Dans une confrontation diplomatique très directe, le président turc, Recep Tayyip Erdogan, a ordonné samedi 23 octobre l’expulsion de 10 ambassadeurs, les déclarant persona non grata, avant de revenir sur cette décision, le lundi suivant, après que les diplomates concernés avaient corrigé leurs propos.
- Cette décision est consécutive à un communiqué signé par ces diplomates afin de montrer leur soutien à l’opposant Osman Kavala, emprisonné par le régime sans jugement.
- Cela fait 4 ans que le philanthrope est emprisonné après avoir été accusé, en 2017, de responsabilité dans l’occupation du parc de Gezi à Istanbul, de participation à la tentative de coup d’Etat de 2016 et d’activités d’espionnage.
- Le professeur Jean-François Bayart écrit dans Mediapart avoir assisté à une des audiences de l’opposant et avoir pu mesurer combien elles étaient fallacieuses : les témoins sollicités par l’accusation n’ayant aucun élément en leur possession justifiant l’incarcération d’Osman Kavala.
- La Cour européenne des droits de l’Homme a ordonné sa libération immédiate en décembre 2019, ce qui a été réitéré ensuite par six décisions et une résolution intérimaire du Comité des ministres du Conseil de l’Europe.
- La décision d’expulsion des ambassadeurs coïncide avec l’annonce du placement sous surveillance de l’État turc par le GAFI, le Groupe d’action financière, un organisme international.
- Les députés européens dénoncent alors cette décision de diversion pour détourner l’attention des vrais sujets urgents.
- Ils qualifient les mesures prises par M. Erdogan d’“incompréhensibles et totalement infondées” et appellent la Turquie à respecter ses engagements internationaux et à se conformer aux arrêts de la CEDH.
- Le professeur Jean-François Bayart explique qu’en plus qu’une diversion, M. Erdogan fait jouer les sentiments nationalistes afin de consolider sa popularité.
- Il souligne aussi que la Turquie de Erdogan est en situation de dépendance de l’Europe, diplomatiquement, économiquement, financièrement et stratégiquement.”

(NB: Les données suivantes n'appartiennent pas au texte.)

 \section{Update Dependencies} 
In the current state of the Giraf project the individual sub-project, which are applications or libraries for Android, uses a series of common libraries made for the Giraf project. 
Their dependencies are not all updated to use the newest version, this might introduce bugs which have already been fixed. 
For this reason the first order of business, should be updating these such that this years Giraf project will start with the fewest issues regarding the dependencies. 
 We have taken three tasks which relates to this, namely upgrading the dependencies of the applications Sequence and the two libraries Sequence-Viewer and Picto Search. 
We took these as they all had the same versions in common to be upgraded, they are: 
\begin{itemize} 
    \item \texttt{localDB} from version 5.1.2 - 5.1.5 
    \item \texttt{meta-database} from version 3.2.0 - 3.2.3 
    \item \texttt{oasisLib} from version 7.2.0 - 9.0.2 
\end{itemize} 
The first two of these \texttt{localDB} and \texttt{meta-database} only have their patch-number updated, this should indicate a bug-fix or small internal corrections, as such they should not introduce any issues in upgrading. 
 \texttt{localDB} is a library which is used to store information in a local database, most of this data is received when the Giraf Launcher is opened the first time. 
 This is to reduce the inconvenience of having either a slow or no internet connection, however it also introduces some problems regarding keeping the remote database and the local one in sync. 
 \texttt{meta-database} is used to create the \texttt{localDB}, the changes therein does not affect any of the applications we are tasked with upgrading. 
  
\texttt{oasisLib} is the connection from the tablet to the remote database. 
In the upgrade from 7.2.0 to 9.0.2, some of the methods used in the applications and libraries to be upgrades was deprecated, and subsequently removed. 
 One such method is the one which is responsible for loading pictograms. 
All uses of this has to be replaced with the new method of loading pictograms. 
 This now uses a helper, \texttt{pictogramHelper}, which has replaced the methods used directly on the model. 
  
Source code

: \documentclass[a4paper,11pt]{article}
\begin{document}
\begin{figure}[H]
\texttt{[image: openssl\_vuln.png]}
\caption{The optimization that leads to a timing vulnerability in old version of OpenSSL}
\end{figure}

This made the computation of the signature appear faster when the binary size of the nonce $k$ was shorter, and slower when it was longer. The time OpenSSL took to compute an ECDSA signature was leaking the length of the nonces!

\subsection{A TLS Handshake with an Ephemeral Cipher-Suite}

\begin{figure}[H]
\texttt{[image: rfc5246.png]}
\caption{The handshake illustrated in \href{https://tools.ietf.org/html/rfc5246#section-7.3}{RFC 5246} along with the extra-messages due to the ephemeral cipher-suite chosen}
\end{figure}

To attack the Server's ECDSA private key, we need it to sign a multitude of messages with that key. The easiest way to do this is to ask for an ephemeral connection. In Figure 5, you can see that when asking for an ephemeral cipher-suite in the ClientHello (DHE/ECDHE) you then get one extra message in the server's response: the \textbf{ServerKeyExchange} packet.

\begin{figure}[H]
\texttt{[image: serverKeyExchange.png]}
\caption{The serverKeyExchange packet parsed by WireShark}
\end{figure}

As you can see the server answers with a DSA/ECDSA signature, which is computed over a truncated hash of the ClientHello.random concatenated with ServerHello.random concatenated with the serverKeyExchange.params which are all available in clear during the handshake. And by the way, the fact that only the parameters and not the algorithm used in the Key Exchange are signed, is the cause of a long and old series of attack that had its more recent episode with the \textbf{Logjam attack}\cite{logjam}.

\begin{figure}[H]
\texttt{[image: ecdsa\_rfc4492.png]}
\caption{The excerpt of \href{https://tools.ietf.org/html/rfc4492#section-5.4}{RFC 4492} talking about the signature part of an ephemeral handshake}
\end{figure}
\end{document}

- Revenant sur l’histoire du processus d’adhésion turc à l’UE, il ajoute que l’Europe voit en la Turquie une force supplétive dont l’utilité stratégique justifie, et parfois nécessite, la renonciation au respect des libertés politiques et des droits de l’Homme. Selon lui, la question des droits de l’Homme ne se pose que quand il s’agit de tenir la Turquie à distance.